Le dépistage est essentiel, certes. Mais nous avons aussi besoin de la solidarité internationale pour prendre en charge ces petits malades du cœur. Pendant quinze longues années, j’ai tenté de trouver les financements pour la création du centre cardiopédiatrique. L’Union européenne ignore l’enfant cardiaque, les officiels français, eux, se contentent d’encenser le projet. Il aura fallu ma rencontre avec une riche Monégasque pour voir le projet prendre corps.

Pis, j’ai essayé de faire former une équipe de dix Sénégalais en France pendant neuf mois. Obtenir le visa s’est révélé kafkaïen, alors j’y ai renoncé, et je les ai envoyés au Vietnam, dans notre réseau. La Françafrique de la médecine n’existe pas, et l’avenir de Dakar passe par le Vietnam et par Monaco. Voilà comment Paris se fait court-circuiter. J’ai aussi dû me débrouiller pour faire financer ladite formation.

Les pays africains mettent-ils la main à la poche ?

Ils interviennent sur le terrain. Nous avons par exemple obtenu la défiscalisation des équipements et des matériaux de construction. C’est appréciable. L’artiste Youssou Ndour tente de rallier les milliardaires africains à notre cause.
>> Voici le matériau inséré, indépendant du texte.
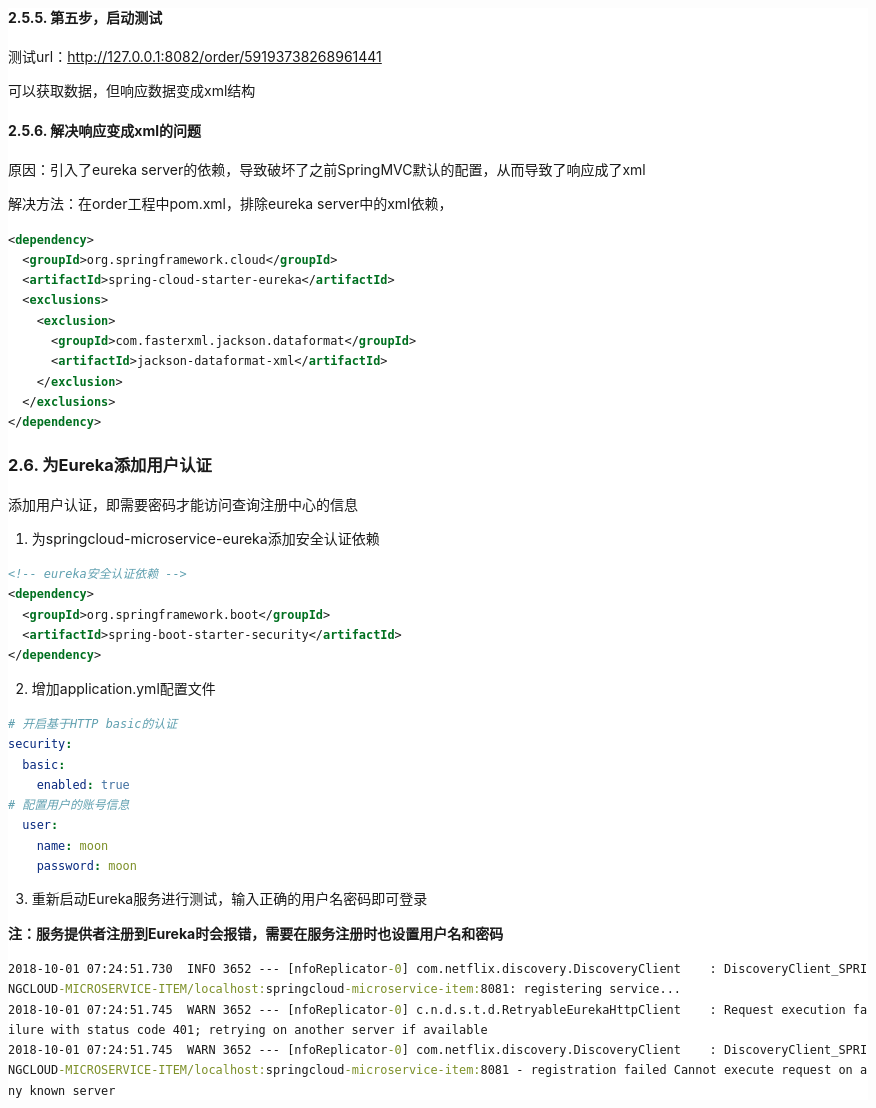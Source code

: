 #### 2.5.5. 第五步，启动测试

测试url：http://127.0.0.1:8082/order/59193738268961441

可以获取数据，但响应数据变成xml结构

#### 2.5.6. 解决响应变成xml的问题

原因：引入了eureka server的依赖，导致破坏了之前SpringMVC默认的配置，从而导致了响应成了xml

解决方法：在order工程中pom.xml，排除eureka server中的xml依赖，

```xml
<dependency>
  <groupId>org.springframework.cloud</groupId>
  <artifactId>spring-cloud-starter-eureka</artifactId>
  <exclusions>
    <exclusion>
      <groupId>com.fasterxml.jackson.dataformat</groupId>
      <artifactId>jackson-dataformat-xml</artifactId>
    </exclusion>
  </exclusions>
</dependency>
```

### 2.6. 为Eureka添加用户认证

添加用户认证，即需要密码才能访问查询注册中心的信息

1. 为springcloud-microservice-eureka添加安全认证依赖

```xml
<!-- eureka安全认证依赖 -->
<dependency>
  <groupId>org.springframework.boot</groupId>
  <artifactId>spring-boot-starter-security</artifactId>
</dependency>
```

2. 增加application.yml配置文件

```yml
# 开启基于HTTP basic的认证
security:
  basic:
    enabled: true
# 配置用户的账号信息
  user:
    name: moon
    password: moon
```

3. 重新启动Eureka服务进行测试，输入正确的用户名密码即可登录

**注：服务提供者注册到Eureka时会报错，需要在服务注册时也设置用户名和密码**

```cmd
2018-10-01 07:24:51.730  INFO 3652 --- [nfoReplicator-0] com.netflix.discovery.DiscoveryClient    : DiscoveryClient_SPRINGCLOUD-MICROSERVICE-ITEM/localhost:springcloud-microservice-item:8081: registering service...
2018-10-01 07:24:51.745  WARN 3652 --- [nfoReplicator-0] c.n.d.s.t.d.RetryableEurekaHttpClient    : Request execution failure with status code 401; retrying on another server if available
2018-10-01 07:24:51.745  WARN 3652 --- [nfoReplicator-0] com.netflix.discovery.DiscoveryClient    : DiscoveryClient_SPRINGCLOUD-MICROSERVICE-ITEM/localhost:springcloud-microservice-item:8081 - registration failed Cannot execute request on any known server
```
J’ai coutume de terminer mes conférences par cette question : « Qui va payer ? » Les progrès de la médecine moderne ont un coût. En Europe, une opération cardiaque revient à environ 15 000 euros, contre 2 000 à 3 000 euros en Afrique, ce qui reste toujours une somme prohibitive en l’absence d’assurance maladie.

Il faudra attendre des lustres pour une greffe cardiaque, évaluée à 200 000 euros dans l’Hexagone. La vraie révolution serait l’assurance maladie liée à l’emploi. Dans le même temps, il faut savoir qu’en Afrique une opération à cœur ouvert, c’est le prix de quatre iPhone 6.

Ça devient très politique. Vous pointez peut-être du doigt l’absence de volonté d’investir dans la santé ?

Je suis obligé de constater que ce que je peux prescrire comme soins ne sera pas forcément couvert. Certes, par moments, La Chaîne de l’espoir prend en charge les soins d’un enfant pauvre. Mais ça n’est pas la solution. Heureusement, en tant que continent jeune, l’Afrique est ouverte à de nouvelles pratiques. Le secteur de la santé peut expérimenter d’autres systèmes de gestion, tel le partenariat privé-public.

De plus, le retard que nous avons sur le continent est parfois un avantage : des pratiques peu onéreuses, que l’on n’a plus besoin de valider, restent efficaces. Par exemple, en cardiologie, le coût d’une échographie reste abordable, et cet examen peut suffire : on n’a pas forcément besoin d’un scanner. Le progrès simplifie les choses sans pour autant rendre obsolètes les anciennes méthodes.